Walker would later testify that he’d fired at Roosevelt only after the cop had shot at him first. It was a lie. Walker also stated that he fired twice — but Roosevelt had died in the hospital with nine slugs in him. The investigation revealed that the fatal rounds had likely been fired from one of the Thompson sub-machine guns Walker kept with him.
A psychopath, his dog, and a gun — from HE WALKED BY NIGHT
LAPD was tipped off that Walker was living in a duplex at 1831 1/2 N. Argyle Avenue. In the early morning hours of December 20, 1946, using a key provided by the landlord, detectives Wynn, Donahue, and Rombeau entered Walker’s apartment.
Walker came up quick and reached for the Thompson he kept on the bed beside him. He struggled with the cops, but they shot him twice in the shoulder and finally subdued him by cracking his skull with the butt of a pistol. Walker was in custody at last.

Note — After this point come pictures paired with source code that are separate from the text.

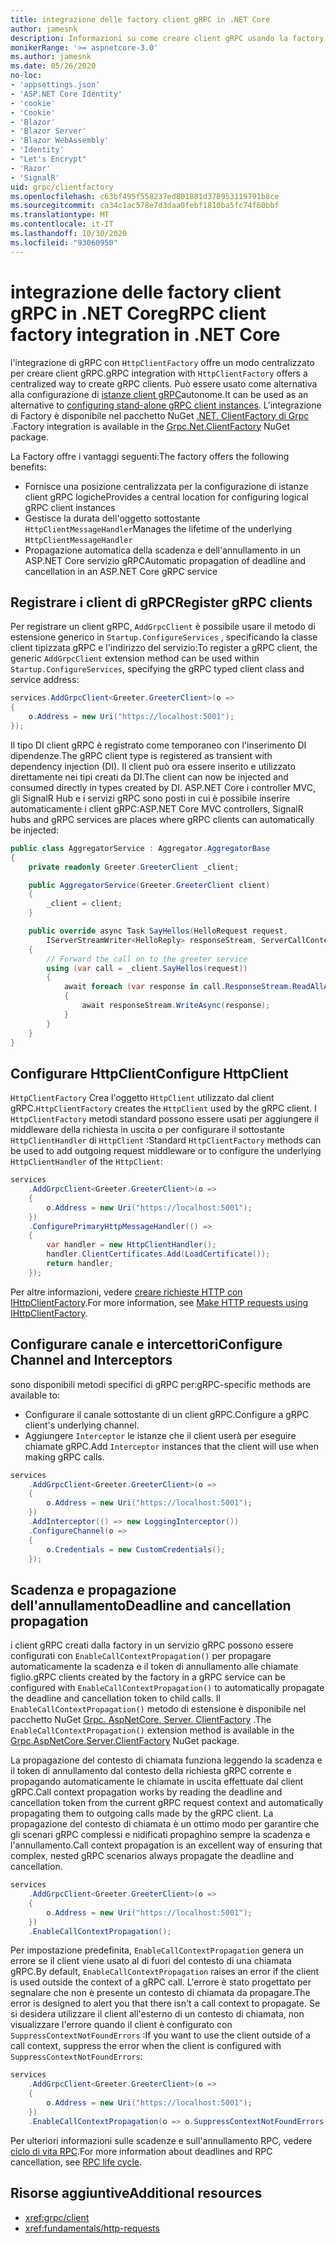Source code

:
 ```yaml
---
title: integrazione delle factory client gRPC in .NET Core
author: jamesnk
description: Informazioni su come creare client gRPC usando la factory client.
monikerRange: '>= aspnetcore-3.0'
ms.author: jamesnk
ms.date: 05/26/2020
no-loc:
- 'appsettings.json'
- 'ASP.NET Core Identity'
- 'cookie'
- 'Cookie'
- 'Blazor'
- 'Blazor Server'
- 'Blazor WebAssembly'
- 'Identity'
- "Let's Encrypt"
- 'Razor'
- 'SignalR'
uid: grpc/clientfactory
ms.openlocfilehash: c63bf495f558237ed801881d378953119791b8ce
ms.sourcegitcommit: ca34c1ac578e7d3daa0febf1810ba5fc74f60bbf
ms.translationtype: MT
ms.contentlocale: it-IT
ms.lasthandoff: 10/30/2020
ms.locfileid: "93060950"
---
```

# <a name="grpc-client-factory-integration-in-net-core"></a><span data-ttu-id="622e3-103">integrazione delle factory client gRPC in .NET Core</span><span class="sxs-lookup"><span data-stu-id="622e3-103">gRPC client factory integration in .NET Core</span></span>

<span data-ttu-id="622e3-104">l'integrazione di gRPC con `HttpClientFactory` offre un modo centralizzato per creare client gRPC.</span><span class="sxs-lookup"><span data-stu-id="622e3-104">gRPC integration with `HttpClientFactory` offers a centralized way to create gRPC clients.</span></span> <span data-ttu-id="622e3-105">Può essere usato come alternativa alla configurazione di [istanze client gRPC](xref:grpc/client)autonome.</span><span class="sxs-lookup"><span data-stu-id="622e3-105">It can be used as an alternative to [configuring stand-alone gRPC client instances](xref:grpc/client).</span></span> <span data-ttu-id="622e3-106">L'integrazione di Factory è disponibile nel pacchetto NuGet [.NET. ClientFactory di Grpc](https://www.nuget.org/packages/Grpc.Net.ClientFactory) .</span><span class="sxs-lookup"><span data-stu-id="622e3-106">Factory integration is available in the [Grpc.Net.ClientFactory](https://www.nuget.org/packages/Grpc.Net.ClientFactory) NuGet package.</span></span>

<span data-ttu-id="622e3-107">La Factory offre i vantaggi seguenti:</span><span class="sxs-lookup"><span data-stu-id="622e3-107">The factory offers the following benefits:</span></span>

* <span data-ttu-id="622e3-108">Fornisce una posizione centralizzata per la configurazione di istanze client gRPC logiche</span><span class="sxs-lookup"><span data-stu-id="622e3-108">Provides a central location for configuring logical gRPC client instances</span></span>
* <span data-ttu-id="622e3-109">Gestisce la durata dell'oggetto sottostante `HttpClientMessageHandler`</span><span class="sxs-lookup"><span data-stu-id="622e3-109">Manages the lifetime of the underlying `HttpClientMessageHandler`</span></span>
* <span data-ttu-id="622e3-110">Propagazione automatica della scadenza e dell'annullamento in un ASP.NET Core servizio gRPC</span><span class="sxs-lookup"><span data-stu-id="622e3-110">Automatic propagation of deadline and cancellation in an ASP.NET Core gRPC service</span></span>

## <a name="register-grpc-clients"></a><span data-ttu-id="622e3-111">Registrare i client di gRPC</span><span class="sxs-lookup"><span data-stu-id="622e3-111">Register gRPC clients</span></span>

<span data-ttu-id="622e3-112">Per registrare un client gRPC, `AddGrpcClient` è possibile usare il metodo di estensione generico in `Startup.ConfigureServices` , specificando la classe client tipizzata gRPC e l'indirizzo del servizio:</span><span class="sxs-lookup"><span data-stu-id="622e3-112">To register a gRPC client, the generic `AddGrpcClient` extension method can be used within `Startup.ConfigureServices`, specifying the gRPC typed client class and service address:</span></span>

```csharp
services.AddGrpcClient<Greeter.GreeterClient>(o =>
{
    o.Address = new Uri("https://localhost:5001");
});
```

<span data-ttu-id="622e3-113">Il tipo DI client gRPC è registrato come temporaneo con l'inserimento DI dipendenze.</span><span class="sxs-lookup"><span data-stu-id="622e3-113">The gRPC client type is registered as transient with dependency injection (DI).</span></span> <span data-ttu-id="622e3-114">Il client può ora essere inserito e utilizzato direttamente nei tipi creati da DI.</span><span class="sxs-lookup"><span data-stu-id="622e3-114">The client can now be injected and consumed directly in types created by DI.</span></span> <span data-ttu-id="622e3-115">ASP.NET Core i controller MVC, gli SignalR Hub e i servizi gRPC sono posti in cui è possibile inserire automaticamente i client gRPC:</span><span class="sxs-lookup"><span data-stu-id="622e3-115">ASP.NET Core MVC controllers, SignalR hubs and gRPC services are places where gRPC clients can automatically be injected:</span></span>

```csharp
public class AggregatorService : Aggregator.AggregatorBase
{
    private readonly Greeter.GreeterClient _client;

    public AggregatorService(Greeter.GreeterClient client)
    {
        _client = client;
    }

    public override async Task SayHellos(HelloRequest request,
        IServerStreamWriter<HelloReply> responseStream, ServerCallContext context)
    {
        // Forward the call on to the greeter service
        using (var call = _client.SayHellos(request))
        {
            await foreach (var response in call.ResponseStream.ReadAllAsync())
            {
                await responseStream.WriteAsync(response);
            }
        }
    }
}
```

## <a name="configure-httpclient"></a><span data-ttu-id="622e3-116">Configurare HttpClient</span><span class="sxs-lookup"><span data-stu-id="622e3-116">Configure HttpClient</span></span>

<span data-ttu-id="622e3-117">`HttpClientFactory` Crea l'oggetto `HttpClient` utilizzato dal client gRPC.</span><span class="sxs-lookup"><span data-stu-id="622e3-117">`HttpClientFactory` creates the `HttpClient` used by the gRPC client.</span></span> <span data-ttu-id="622e3-118">I `HttpClientFactory` metodi standard possono essere usati per aggiungere il middleware della richiesta in uscita o per configurare il sottostante `HttpClientHandler` di `HttpClient` :</span><span class="sxs-lookup"><span data-stu-id="622e3-118">Standard `HttpClientFactory` methods can be used to add outgoing request middleware or to configure the underlying `HttpClientHandler` of the `HttpClient`:</span></span>

```csharp
services
    .AddGrpcClient<Greeter.GreeterClient>(o =>
    {
        o.Address = new Uri("https://localhost:5001");
    })
    .ConfigurePrimaryHttpMessageHandler(() =>
    {
        var handler = new HttpClientHandler();
        handler.ClientCertificates.Add(LoadCertificate());
        return handler;
    });
```

<span data-ttu-id="622e3-119">Per altre informazioni, vedere [creare richieste HTTP con IHttpClientFactory](xref:fundamentals/http-requests).</span><span class="sxs-lookup"><span data-stu-id="622e3-119">For more information, see [Make HTTP requests using IHttpClientFactory](xref:fundamentals/http-requests).</span></span>

## <a name="configure-channel-and-interceptors"></a><span data-ttu-id="622e3-120">Configurare canale e intercettori</span><span class="sxs-lookup"><span data-stu-id="622e3-120">Configure Channel and Interceptors</span></span>

<span data-ttu-id="622e3-121">sono disponibili metodi specifici di gRPC per:</span><span class="sxs-lookup"><span data-stu-id="622e3-121">gRPC-specific methods are available to:</span></span>

* <span data-ttu-id="622e3-122">Configurare il canale sottostante di un client gRPC.</span><span class="sxs-lookup"><span data-stu-id="622e3-122">Configure a gRPC client's underlying channel.</span></span>
* <span data-ttu-id="622e3-123">Aggiungere `Interceptor` le istanze che il client userà per eseguire chiamate gRPC.</span><span class="sxs-lookup"><span data-stu-id="622e3-123">Add `Interceptor` instances that the client will use when making gRPC calls.</span></span>

```csharp
services
    .AddGrpcClient<Greeter.GreeterClient>(o =>
    {
        o.Address = new Uri("https://localhost:5001");
    })
    .AddInterceptor(() => new LoggingInterceptor())
    .ConfigureChannel(o =>
    {
        o.Credentials = new CustomCredentials();
    });
```

## <a name="deadline-and-cancellation-propagation"></a><span data-ttu-id="622e3-124">Scadenza e propagazione dell'annullamento</span><span class="sxs-lookup"><span data-stu-id="622e3-124">Deadline and cancellation propagation</span></span>

<span data-ttu-id="622e3-125">i client gRPC creati dalla factory in un servizio gRPC possono essere configurati con `EnableCallContextPropagation()` per propagare automaticamente la scadenza e il token di annullamento alle chiamate figlio.</span><span class="sxs-lookup"><span data-stu-id="622e3-125">gRPC clients created by the factory in a gRPC service can be configured with `EnableCallContextPropagation()` to automatically propagate the deadline and cancellation token to child calls.</span></span> <span data-ttu-id="622e3-126">Il `EnableCallContextPropagation()` metodo di estensione è disponibile nel pacchetto NuGet [Grpc. AspNetCore. Server. ClientFactory](https://www.nuget.org/packages/Grpc.AspNetCore.Server.ClientFactory) .</span><span class="sxs-lookup"><span data-stu-id="622e3-126">The `EnableCallContextPropagation()` extension method is available in the [Grpc.AspNetCore.Server.ClientFactory](https://www.nuget.org/packages/Grpc.AspNetCore.Server.ClientFactory) NuGet package.</span></span>

<span data-ttu-id="622e3-127">La propagazione del contesto di chiamata funziona leggendo la scadenza e il token di annullamento dal contesto della richiesta gRPC corrente e propagando automaticamente le chiamate in uscita effettuate dal client gRPC.</span><span class="sxs-lookup"><span data-stu-id="622e3-127">Call context propagation works by reading the deadline and cancellation token from the current gRPC request context and automatically propagating them to outgoing calls made by the gRPC client.</span></span> <span data-ttu-id="622e3-128">La propagazione del contesto di chiamata è un ottimo modo per garantire che gli scenari gRPC complessi e nidificati propaghino sempre la scadenza e l'annullamento.</span><span class="sxs-lookup"><span data-stu-id="622e3-128">Call context propagation is an excellent way of ensuring that complex, nested gRPC scenarios always propagate the deadline and cancellation.</span></span>

```csharp
services
    .AddGrpcClient<Greeter.GreeterClient>(o =>
    {
        o.Address = new Uri("https://localhost:5001");
    })
    .EnableCallContextPropagation();
```

<span data-ttu-id="622e3-129">Per impostazione predefinita, `EnableCallContextPropagation` genera un errore se il client viene usato al di fuori del contesto di una chiamata gRPC.</span><span class="sxs-lookup"><span data-stu-id="622e3-129">By default, `EnableCallContextPropagation` raises an error if the client is used outside the context of a gRPC call.</span></span> <span data-ttu-id="622e3-130">L'errore è stato progettato per segnalare che non è presente un contesto di chiamata da propagare.</span><span class="sxs-lookup"><span data-stu-id="622e3-130">The error is designed to alert you that there isn't a call context to propagate.</span></span> <span data-ttu-id="622e3-131">Se si desidera utilizzare il client all'esterno di un contesto di chiamata, non visualizzare l'errore quando il client è configurato con `SuppressContextNotFoundErrors` :</span><span class="sxs-lookup"><span data-stu-id="622e3-131">If you want to use the client outside of a call context, suppress the error when the client is configured with `SuppressContextNotFoundErrors`:</span></span>

```csharp
services
    .AddGrpcClient<Greeter.GreeterClient>(o =>
    {
        o.Address = new Uri("https://localhost:5001");
    })
    .EnableCallContextPropagation(o => o.SuppressContextNotFoundErrors = true);
```

<span data-ttu-id="622e3-132">Per ulteriori informazioni sulle scadenze e sull'annullamento RPC, vedere [ciclo di vita RPC](https://www.grpc.io/docs/guides/concepts/#rpc-life-cycle).</span><span class="sxs-lookup"><span data-stu-id="622e3-132">For more information about deadlines and RPC cancellation, see [RPC life cycle](https://www.grpc.io/docs/guides/concepts/#rpc-life-cycle).</span></span>

## <a name="additional-resources"></a><span data-ttu-id="622e3-133">Risorse aggiuntive</span><span class="sxs-lookup"><span data-stu-id="622e3-133">Additional resources</span></span>

* <xref:grpc/client>
* <xref:fundamentals/http-requests>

Walker entered a plea of not guilty by reason of insanity, but the trial judge found him sane. Walker was tried and convicted for Officer Roosevelt’s murder and sentenced to death in the gas chamber.
While on death row awaiting execution, a shrink diagnosed Walker with paranoid schizophrenia. Thirty-six hours before his scheduled execution Walker was found unconscious with a length of radio headphone cord wrapped around his neck. He was revived and his execution was postponed indefinitely while he underwent an extensive psych evaluation.
Walker was declared insane and committed to the Mendocino State Hospital where he received electroshock therapy, and spent his free time reading chemistry textbooks.
During the early 1970s Walker attempted to get his conviction overturned, but the courts denied his petitions. However, he did manage to get a ruling that deleted the portion of his life sentence that excluded any possibility of parole.
Walker had managed to successfully work the system and cheat the executioner. The convicted cop killer was paroled in 1974! Upon his release he legally changed his name, got a job as a chemist, and disappeared from public view.
Walker died in 1982. He had never once expressed remorse for the anguish he had caused the victims of his crimes. If there is a hell, he is certain to burn for eternity.